[Saved data entries]
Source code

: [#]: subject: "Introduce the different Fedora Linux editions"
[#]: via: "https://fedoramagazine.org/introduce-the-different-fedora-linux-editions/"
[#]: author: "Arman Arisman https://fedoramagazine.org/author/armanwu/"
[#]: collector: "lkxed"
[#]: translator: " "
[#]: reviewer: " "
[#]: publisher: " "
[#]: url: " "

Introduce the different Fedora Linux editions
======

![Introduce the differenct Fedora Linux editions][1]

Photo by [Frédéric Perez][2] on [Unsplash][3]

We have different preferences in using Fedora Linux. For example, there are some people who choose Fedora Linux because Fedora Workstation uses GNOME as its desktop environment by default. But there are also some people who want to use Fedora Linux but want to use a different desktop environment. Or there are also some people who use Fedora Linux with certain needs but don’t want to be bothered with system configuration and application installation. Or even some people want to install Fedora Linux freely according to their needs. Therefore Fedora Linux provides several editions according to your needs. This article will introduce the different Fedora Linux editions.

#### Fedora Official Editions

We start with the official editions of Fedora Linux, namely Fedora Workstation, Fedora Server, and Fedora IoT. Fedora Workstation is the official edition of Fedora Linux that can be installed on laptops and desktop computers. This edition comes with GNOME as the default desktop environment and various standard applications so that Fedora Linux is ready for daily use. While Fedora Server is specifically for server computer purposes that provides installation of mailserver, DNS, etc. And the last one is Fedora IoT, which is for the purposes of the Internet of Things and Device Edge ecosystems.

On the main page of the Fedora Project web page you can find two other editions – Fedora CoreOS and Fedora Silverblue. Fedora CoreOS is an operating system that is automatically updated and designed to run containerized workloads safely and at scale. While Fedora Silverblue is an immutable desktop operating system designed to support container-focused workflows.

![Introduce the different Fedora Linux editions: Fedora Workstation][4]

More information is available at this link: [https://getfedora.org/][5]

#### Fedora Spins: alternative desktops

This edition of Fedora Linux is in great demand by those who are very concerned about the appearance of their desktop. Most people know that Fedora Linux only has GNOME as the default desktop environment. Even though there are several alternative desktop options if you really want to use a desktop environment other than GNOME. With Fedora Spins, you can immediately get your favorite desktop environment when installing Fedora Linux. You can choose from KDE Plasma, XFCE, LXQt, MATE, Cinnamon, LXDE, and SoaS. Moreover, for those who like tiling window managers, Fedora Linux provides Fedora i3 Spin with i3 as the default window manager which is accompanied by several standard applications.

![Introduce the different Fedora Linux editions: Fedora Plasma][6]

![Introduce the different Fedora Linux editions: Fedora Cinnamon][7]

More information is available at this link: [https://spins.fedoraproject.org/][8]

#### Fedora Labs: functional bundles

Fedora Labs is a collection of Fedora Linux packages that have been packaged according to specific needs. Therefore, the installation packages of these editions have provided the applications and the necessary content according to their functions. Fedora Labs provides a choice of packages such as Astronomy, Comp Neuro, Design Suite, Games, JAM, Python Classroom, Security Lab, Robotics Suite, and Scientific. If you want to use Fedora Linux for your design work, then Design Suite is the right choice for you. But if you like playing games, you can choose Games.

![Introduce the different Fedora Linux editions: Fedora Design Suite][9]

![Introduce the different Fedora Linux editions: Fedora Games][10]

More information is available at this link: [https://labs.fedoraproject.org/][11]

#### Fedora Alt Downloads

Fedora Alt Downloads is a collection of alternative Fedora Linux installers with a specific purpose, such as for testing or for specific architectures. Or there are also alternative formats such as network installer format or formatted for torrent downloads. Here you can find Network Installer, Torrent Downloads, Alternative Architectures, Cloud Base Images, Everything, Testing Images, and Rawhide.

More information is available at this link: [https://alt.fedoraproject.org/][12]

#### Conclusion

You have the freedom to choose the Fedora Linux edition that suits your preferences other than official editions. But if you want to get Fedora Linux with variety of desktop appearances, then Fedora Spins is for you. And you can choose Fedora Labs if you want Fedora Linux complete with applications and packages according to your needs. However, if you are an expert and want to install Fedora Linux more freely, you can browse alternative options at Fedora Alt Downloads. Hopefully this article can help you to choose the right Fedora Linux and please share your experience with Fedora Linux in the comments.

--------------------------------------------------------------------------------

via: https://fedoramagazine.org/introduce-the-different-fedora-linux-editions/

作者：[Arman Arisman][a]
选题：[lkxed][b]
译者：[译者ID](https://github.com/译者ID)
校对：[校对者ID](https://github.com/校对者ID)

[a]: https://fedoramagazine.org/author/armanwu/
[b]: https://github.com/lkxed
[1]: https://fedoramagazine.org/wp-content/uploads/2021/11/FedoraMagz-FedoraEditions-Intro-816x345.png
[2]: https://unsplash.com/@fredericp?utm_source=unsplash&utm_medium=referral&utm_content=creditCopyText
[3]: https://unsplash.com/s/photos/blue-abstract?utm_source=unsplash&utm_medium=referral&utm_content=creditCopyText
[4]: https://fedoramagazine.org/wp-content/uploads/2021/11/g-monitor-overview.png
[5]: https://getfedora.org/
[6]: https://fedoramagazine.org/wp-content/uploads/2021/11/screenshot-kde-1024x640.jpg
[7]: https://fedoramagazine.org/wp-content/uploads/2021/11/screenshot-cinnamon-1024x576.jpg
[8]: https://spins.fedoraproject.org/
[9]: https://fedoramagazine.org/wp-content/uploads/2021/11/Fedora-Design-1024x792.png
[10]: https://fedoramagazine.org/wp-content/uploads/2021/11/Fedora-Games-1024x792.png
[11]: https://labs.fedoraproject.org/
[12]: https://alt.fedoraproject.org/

◆ Problem requirements ◆
From the lines above, copy those that contain the word "lkxed".

◆ Response to this task ◆
[#]: collector: "lkxed"
选题：[lkxed][b]
[b]: https://github.com/lkxed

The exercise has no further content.